Tüm uluslararası platformlarda dünyada ve bölgemizdeki tüm krizlerine çözümünde Türkiye'nin tecrübe ve tezleri elbette eylemleri sonuç vermeye başladı.

Çözülmesi mümkün değil denilen umudun kesildiği önemli meselelerin hallolmasında Türkiye'nin gösterdiği başarı takdire şayandır.

Adalet temelli bakış açısı Türkiye'nin temel anlayışıdır. Tabii ki rakipler ve düşmanca yaklaşanlar farklı boyuttan bakabilir ve bu doğaldır. Lakin işin özünde yatan temel fikriyata ve bu fikriyatın teoriden tecrübeye dönüşmesi olayına bakılırsa Türkiye çözüm üretimi konusunda sınıf atlamış durumda.

Dünyadan 5' ten büyüktür bakış açısını BM kürsüsünden dillendiren Başkan Erdoğan Türkiye'nin edindiği tecrübelerden yola çıkarak dünyanın Adalet anlayışının işlevsizliğine adeta isyan ediyor.

Şimdi geldiğimiz noktada dünyada yeni sahne açılıyor. ABD'nin büyük küresel sahnesinde hazin hazin küçülmesi ise farklı yeni platformları pekiştiriyor.

Büyüklerin küçülmemesi küçük gözüken bir çoğu büyük medeniyetlerin de yeniden söz söylemesi için arayış içine girmesini beraberinde getirmekte.

Tabii ki burada sadece söylemlerle bir yere varamaz dünya. Burada söylediği söz kadar bu sözün çıkışını ağırlığını eyleme dönüştürebilecek yeni siyaset anlayışının da etkisi vardır hiç kuşkusuz.

Türkiye yeni dönemde yeni küresel gelişmelerin mihenk taşı olma yolunda.

Dünyadaki sorunlara çare olduğu kadar kendi içindeki sorunları da çözmek zorunda.

İçerideki açık alanlara müdahale etmek isteyen ve eden onca odak varken dışarıdaki başarının görünür hale gelmesi için içerideki sorunlu alanlara soru bırakmadan çözüm bulmak şarttır.

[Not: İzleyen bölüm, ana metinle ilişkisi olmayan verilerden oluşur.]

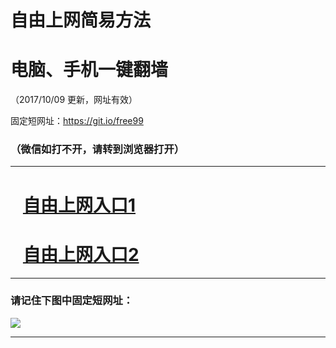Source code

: ﻿# 自由上网简易方法

# 电脑、手机一键翻墙

（2017/10/09 更新，网址有效）

固定短网址：https://git.io/free99

### （微信如打不开，请转到浏览器打开）


***





# &nbsp;&nbsp; <a href="http://ft302969910.fwq-tz-1001.info/fwqtz01.html?t=1009001316 " target="_blank">自由上网入口1</a>
# &nbsp;&nbsp; <a href="http://ft1169515518.fwq-tz-1002.info/fwqtz02.html?t=100900119718 " target="_blank">自由上网入口2</a>
***

### 请记住下图中固定短网址：

<img src="https://s3-us-west-2.amazonaws.com/fwq-1001/yjfq-20170905okok.png" /> 


***

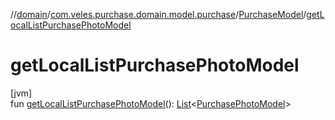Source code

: //[domain](../../../index.md)/[com.veles.purchase.domain.model.purchase](../index.md)/[PurchaseModel](index.md)/[getLocalListPurchasePhotoModel](get-local-list-purchase-photo-model.md)

# getLocalListPurchasePhotoModel

[jvm]\
fun [getLocalListPurchasePhotoModel](get-local-list-purchase-photo-model.md)(): [List](https://kotlinlang.org/api/latest/jvm/stdlib/kotlin.collections/-list/index.html)&lt;[PurchasePhotoModel](../-purchase-photo-model/index.md)&gt;
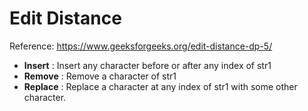 # Edit Distance

Reference: https://www.geeksforgeeks.org/edit-distance-dp-5/

- **Insert** : Insert any character before or after any index of str1
- **Remove** : Remove a character of str1
- **Replace** : Replace a character at any index of str1 with some other character.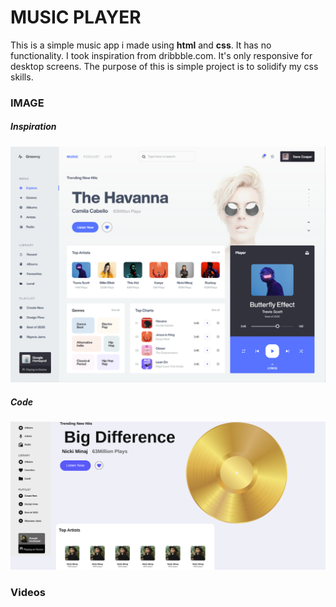 <h1> MUSIC PLAYER</h1>

<p> This is a simple music app i made using <b>html</b> and <b>css</b>.
  It has no functionality. I took inspiration from dribbble.com.
  It's only responsive for desktop screens.
  The purpose of this is simple project is to solidify my css skills.
</p>

<h3> IMAGE</h3>
<h5> Inspiration </h5>
<img src="./images/screenshot.png" alt="">

<h5> Code</h5>
<img src="./images/code screenshot.png" alt="">

<h3> Videos</h3>
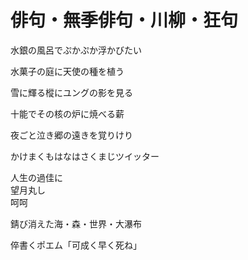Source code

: # 俳句・無季俳句・川柳・狂句

水銀の風呂でぷかぷか浮かびたい

水菓子の庭に天使の種を植う

雪に輝る樅にユングの影を見る

十能でその核の炉に焼べる薪

夜ごと泣き郷の遠きを覚りけり

かけまくもはなはさくまじツイッター

人生の過佳に  
望月丸し  
呵呵

錆び消えた海・森・世界・大瀑布

倅書くポエム「可成く早く死ね」
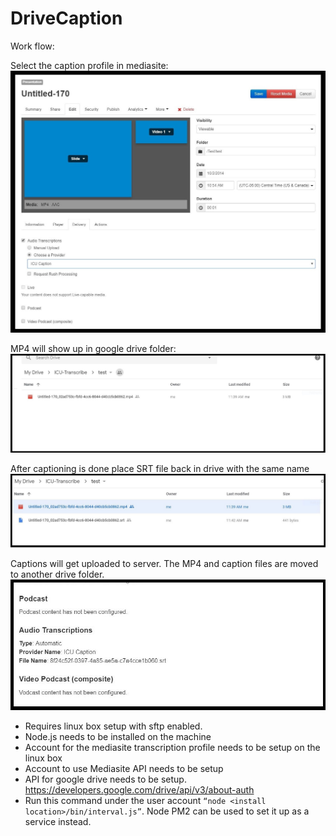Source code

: # DriveCaption
Work flow:

Select the caption profile in mediasite:
![Choose Caption Profile](/docs/images/Choose.JPG)

MP4 will show up in google drive folder:
![Drive with mp4](/docs/images/Drive_image.jpg)

After captioning is done place SRT file back in drive with the same name
![Drive with uploaded srt](docs/images/drive_srt_up.jpg)

Captions will get uploaded to server.  The MP4 and caption files are moved to another drive folder.
![Uploaded Captions](/docs/images/captions.jpg)


* Requires linux box setup with sftp enabled.  
* Node.js needs to be installed on the machine
* Account for the mediasite transcription profile needs to be setup on the linux box
* Account to use Mediasite API needs to be setup
* API for google drive needs to be setup. https://developers.google.com/drive/api/v3/about-auth
* Run this command under the user account `“node <install location>/bin/interval.js”`.  Node PM2 can be used to set it up as a service instead.
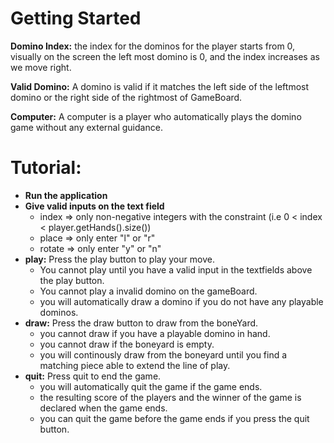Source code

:# Getting Started

**Domino Index:** the index for the dominos for the player starts from 0, visually on the screen the left most domino is 0, and the index increases as we move right.

**Valid Domino:** A domino is valid if it matches the left side of the leftmost domino or the right side of the rightmost of GameBoard.

**Computer:** A computer is a player who automatically plays the domino game without any external guidance.

# Tutorial:
- **Run the application**
- **Give valid inputs on the text field**
    - index => only non-negative integers with the constraint (i.e 0 < index < player.getHands().size())
    - place => only enter "l" or "r"
    - rotate => only enter "y" or "n"
- **play:** Press the play button to play your move. 
    - You cannot play until you have a valid input in the textfields above the play button.
    - You cannot play a invalid domino on the gameBoard.
    - you will automatically draw a domino if you do not have any playable dominos.
- **draw:** Press the draw button to draw from the boneYard.
    - you cannot draw if you have a playable domino in hand.
    - you cannot draw if the boneyard is empty.
    - you will continously draw from the boneyard until you find a matching piece able to extend the line of play.
- **quit:** Press quit to end the game.
    - you will automatically quit the game if the game ends.
    - the resulting score of the players and the winner of the game is declared when the game ends.
    - you can quit the game before the game ends if you press the quit button.

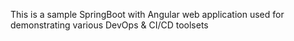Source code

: This is a sample SpringBoot with Angular web application used for demonstrating various DevOps & CI/CD toolsets
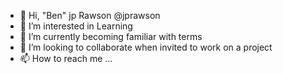 - 👋 Hi, "Ben" jp Rawson @jprawson
- 👀 I’m interested in Learning 
- 🌱 I’m currently becoming familiar with terms 
- 💞️ I’m looking to collaborate when invited to work on a project
- 📫 How to reach me ...

<!---
jprawson/jprawson is a ✨ special ✨ repository because its `README.md` (this file) appears on your GitHub profile.
You can click the Preview link to take a look at your changes.
--->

Nitekim ki hükümet birçok alanda açık kapı bırakmaksızın çare üretiyor. Yargı ve ekonomide atılacak her reform adımların geriye dönüşü makbul sonuçlar oluşturacaktır. Tabii ki bu gidişatı durdurmak isteyen güçlerin olduğu açıktır. İç siyasetteki söylemlerin içerikleri kutuplaşmaya hizmet eden ırkçılık dahil ayrıştıran her türlü söylemler Türkiye'nin küresel güç olma yolundaki çabalarını olumsuz etkilemektedir. Dolayısı ile topluma yapılanları doğru anlatmak şarttır .Türkiye'nin büyüyen güçlenen yeni tablosu gelecek vaat ediyor. Kendi vatandaşına da, dışarıda onun büyümesi güçlenmesi ile güç kazanacak toplumlara da.

Küresel güç olmak muhakkak ekonomik büyüme ve güç ile orantılıdır. Lakin bu tek başına yetmez. Öyle olsa idi nice ekonomik güç merkezi olan ülkelerin şimdi küresel aktörlüğünü konuşuyor olacaktık. demek ki bununla beraber medeniyet inşası şarttır.

Temelinde Adaletin durduğu medeniyet inşası ekonomik kudretle birleştiğinde yeni söz kabileyi doğuracak küresel aktör oluşabilir.

ABD'nin bunca güce rağmen girdiği bölgelerdeki hüsranının izahı da medeniyet inşası konusundaki aşığıdır.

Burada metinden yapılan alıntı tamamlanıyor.